Some lines below may hold the string "branch". Count them and give only the total.

DATA EXTRACT »
• • •

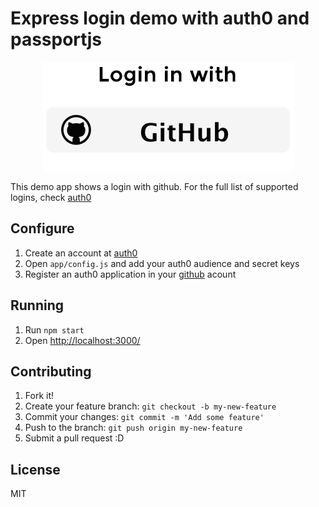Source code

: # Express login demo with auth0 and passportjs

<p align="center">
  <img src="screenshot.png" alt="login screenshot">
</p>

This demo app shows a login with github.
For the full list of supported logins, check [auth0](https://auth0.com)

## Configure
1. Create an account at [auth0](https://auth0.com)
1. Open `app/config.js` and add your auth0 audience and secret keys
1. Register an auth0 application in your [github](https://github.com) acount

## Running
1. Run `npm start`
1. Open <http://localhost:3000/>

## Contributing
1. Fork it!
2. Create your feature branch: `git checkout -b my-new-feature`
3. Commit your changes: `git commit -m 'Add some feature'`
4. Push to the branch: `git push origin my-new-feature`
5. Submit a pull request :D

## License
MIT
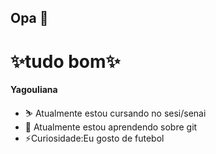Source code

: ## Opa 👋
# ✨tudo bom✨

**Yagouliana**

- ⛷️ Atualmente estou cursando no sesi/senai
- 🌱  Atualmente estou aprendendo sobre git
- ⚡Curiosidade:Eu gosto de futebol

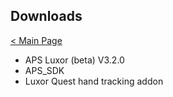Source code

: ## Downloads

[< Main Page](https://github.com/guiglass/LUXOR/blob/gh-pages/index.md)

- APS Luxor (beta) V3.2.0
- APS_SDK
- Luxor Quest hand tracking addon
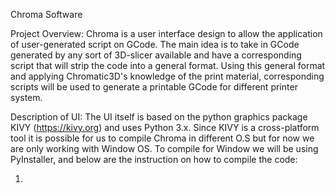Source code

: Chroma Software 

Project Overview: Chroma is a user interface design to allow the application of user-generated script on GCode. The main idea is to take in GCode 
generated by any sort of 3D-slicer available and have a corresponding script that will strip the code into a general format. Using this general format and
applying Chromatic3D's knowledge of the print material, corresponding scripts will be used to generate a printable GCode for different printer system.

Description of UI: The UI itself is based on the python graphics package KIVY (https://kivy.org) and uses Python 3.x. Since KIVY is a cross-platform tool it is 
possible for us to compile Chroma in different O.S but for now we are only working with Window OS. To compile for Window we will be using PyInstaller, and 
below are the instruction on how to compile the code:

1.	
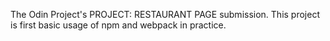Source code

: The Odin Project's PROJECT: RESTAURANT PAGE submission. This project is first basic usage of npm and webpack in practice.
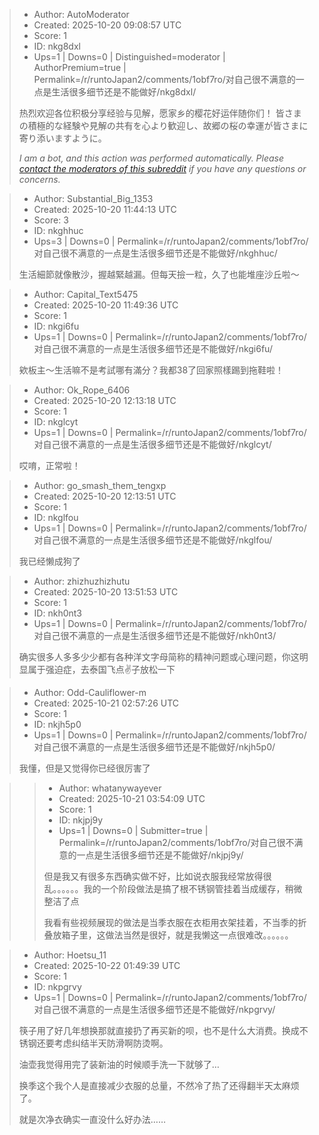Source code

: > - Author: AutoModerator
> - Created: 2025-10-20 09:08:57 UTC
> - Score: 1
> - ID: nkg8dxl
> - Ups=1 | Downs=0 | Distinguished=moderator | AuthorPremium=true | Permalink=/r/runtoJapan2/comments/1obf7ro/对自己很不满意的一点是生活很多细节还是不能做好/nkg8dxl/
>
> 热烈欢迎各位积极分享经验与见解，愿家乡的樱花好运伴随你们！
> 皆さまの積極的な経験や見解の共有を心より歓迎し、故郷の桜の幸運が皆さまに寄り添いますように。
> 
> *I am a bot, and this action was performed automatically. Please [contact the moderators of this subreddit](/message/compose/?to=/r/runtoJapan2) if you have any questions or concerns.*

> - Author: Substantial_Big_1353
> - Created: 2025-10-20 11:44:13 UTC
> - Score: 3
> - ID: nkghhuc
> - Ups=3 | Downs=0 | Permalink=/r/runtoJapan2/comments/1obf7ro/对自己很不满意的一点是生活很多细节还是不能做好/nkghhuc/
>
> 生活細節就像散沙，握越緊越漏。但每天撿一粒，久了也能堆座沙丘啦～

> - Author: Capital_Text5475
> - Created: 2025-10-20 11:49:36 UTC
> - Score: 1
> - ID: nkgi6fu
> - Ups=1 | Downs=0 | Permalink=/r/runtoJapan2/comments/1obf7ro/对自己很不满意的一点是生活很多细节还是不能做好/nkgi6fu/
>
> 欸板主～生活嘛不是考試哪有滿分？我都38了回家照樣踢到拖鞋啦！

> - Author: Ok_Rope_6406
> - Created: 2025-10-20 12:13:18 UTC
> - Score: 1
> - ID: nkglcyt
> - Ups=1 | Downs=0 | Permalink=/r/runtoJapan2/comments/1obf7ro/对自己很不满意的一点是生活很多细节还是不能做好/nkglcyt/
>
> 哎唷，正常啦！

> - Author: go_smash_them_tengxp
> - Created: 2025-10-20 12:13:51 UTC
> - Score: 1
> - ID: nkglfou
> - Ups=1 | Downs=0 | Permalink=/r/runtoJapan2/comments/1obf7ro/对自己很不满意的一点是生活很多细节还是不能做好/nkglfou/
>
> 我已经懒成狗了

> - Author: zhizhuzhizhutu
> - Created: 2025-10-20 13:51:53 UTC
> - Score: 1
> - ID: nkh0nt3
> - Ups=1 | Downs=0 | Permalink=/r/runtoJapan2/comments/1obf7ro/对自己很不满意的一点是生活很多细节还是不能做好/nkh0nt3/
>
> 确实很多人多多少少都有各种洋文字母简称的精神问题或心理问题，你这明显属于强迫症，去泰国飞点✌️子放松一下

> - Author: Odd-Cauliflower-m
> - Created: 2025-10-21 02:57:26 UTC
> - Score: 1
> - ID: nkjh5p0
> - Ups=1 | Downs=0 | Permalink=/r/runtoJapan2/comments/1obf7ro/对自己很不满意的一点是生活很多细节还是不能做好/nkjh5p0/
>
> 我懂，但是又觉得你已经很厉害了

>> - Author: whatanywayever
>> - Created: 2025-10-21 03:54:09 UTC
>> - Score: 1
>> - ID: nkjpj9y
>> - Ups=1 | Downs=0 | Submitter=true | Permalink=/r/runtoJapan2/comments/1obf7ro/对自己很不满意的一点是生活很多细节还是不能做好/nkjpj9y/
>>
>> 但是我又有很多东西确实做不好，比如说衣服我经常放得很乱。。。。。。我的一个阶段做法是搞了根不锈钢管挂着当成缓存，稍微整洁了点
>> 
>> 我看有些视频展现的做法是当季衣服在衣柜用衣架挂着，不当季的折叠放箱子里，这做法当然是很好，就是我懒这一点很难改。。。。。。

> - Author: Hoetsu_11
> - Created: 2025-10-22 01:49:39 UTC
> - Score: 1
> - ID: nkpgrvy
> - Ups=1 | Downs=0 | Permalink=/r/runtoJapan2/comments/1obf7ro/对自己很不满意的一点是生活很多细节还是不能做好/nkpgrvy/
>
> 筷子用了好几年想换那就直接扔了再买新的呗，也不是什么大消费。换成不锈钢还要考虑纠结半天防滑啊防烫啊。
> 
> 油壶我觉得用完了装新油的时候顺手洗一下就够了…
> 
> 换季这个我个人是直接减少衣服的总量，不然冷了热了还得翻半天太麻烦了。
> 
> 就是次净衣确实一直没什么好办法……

• • •

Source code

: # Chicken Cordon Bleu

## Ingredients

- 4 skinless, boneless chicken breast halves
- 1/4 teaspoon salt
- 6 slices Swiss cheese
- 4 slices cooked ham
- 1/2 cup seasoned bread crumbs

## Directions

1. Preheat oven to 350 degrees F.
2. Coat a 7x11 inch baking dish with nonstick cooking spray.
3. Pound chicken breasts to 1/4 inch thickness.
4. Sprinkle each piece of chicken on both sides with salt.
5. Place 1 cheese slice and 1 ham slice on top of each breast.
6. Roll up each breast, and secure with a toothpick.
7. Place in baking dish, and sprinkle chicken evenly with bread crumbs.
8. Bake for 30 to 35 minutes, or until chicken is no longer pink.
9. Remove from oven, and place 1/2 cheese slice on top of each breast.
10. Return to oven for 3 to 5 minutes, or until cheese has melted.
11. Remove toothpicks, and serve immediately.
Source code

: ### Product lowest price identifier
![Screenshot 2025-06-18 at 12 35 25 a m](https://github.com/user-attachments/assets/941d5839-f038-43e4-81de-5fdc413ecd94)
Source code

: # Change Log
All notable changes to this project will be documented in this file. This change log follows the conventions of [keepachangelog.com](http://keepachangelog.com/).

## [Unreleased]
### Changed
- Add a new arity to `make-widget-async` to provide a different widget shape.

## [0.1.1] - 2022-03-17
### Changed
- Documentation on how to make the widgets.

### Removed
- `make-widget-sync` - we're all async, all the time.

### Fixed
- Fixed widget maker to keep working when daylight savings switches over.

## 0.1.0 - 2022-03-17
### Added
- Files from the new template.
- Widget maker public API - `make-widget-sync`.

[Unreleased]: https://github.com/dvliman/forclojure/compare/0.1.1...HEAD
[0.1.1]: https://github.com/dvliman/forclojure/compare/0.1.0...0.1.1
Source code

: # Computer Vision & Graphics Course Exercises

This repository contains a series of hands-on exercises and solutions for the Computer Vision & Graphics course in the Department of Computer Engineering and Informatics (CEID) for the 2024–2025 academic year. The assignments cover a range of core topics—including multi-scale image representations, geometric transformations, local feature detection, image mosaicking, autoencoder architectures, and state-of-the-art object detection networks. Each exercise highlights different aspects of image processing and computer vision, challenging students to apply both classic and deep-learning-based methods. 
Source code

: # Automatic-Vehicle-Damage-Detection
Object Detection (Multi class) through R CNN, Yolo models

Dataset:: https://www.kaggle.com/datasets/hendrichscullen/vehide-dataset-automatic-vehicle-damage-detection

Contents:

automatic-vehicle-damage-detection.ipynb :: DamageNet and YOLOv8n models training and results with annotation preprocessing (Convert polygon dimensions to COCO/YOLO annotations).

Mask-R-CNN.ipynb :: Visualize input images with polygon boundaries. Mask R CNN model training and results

• • •

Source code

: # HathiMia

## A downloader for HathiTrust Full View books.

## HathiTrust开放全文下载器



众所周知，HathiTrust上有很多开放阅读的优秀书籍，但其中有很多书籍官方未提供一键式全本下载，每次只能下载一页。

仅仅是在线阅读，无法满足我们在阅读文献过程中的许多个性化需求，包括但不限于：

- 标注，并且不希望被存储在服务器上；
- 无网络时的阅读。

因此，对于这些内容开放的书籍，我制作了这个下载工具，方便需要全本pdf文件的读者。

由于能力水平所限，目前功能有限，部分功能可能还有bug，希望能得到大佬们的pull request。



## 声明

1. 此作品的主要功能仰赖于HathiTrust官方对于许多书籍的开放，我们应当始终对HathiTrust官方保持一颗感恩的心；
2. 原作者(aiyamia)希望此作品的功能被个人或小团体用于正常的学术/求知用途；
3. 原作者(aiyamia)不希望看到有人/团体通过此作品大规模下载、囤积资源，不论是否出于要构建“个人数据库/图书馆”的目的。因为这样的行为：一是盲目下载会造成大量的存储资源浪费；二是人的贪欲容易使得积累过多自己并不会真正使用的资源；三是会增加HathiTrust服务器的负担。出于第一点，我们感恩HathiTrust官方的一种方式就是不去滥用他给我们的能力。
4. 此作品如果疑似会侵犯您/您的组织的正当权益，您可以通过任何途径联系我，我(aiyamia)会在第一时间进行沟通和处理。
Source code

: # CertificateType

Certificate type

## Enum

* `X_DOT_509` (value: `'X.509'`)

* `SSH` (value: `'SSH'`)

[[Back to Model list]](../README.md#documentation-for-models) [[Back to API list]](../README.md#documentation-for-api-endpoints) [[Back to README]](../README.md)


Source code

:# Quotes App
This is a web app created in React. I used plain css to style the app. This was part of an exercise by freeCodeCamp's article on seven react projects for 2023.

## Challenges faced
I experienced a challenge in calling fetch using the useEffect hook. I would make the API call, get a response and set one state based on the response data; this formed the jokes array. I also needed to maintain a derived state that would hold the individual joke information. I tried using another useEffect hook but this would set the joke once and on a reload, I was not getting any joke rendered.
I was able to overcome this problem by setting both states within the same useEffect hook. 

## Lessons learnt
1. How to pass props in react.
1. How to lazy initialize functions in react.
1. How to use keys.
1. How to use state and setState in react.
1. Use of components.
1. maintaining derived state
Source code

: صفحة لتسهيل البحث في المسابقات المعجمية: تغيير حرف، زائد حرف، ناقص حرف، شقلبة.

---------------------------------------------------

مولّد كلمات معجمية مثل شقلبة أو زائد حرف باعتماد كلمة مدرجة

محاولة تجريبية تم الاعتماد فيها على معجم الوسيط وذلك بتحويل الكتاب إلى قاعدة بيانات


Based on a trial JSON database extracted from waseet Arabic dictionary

• • •

TASK OUTPUT » 2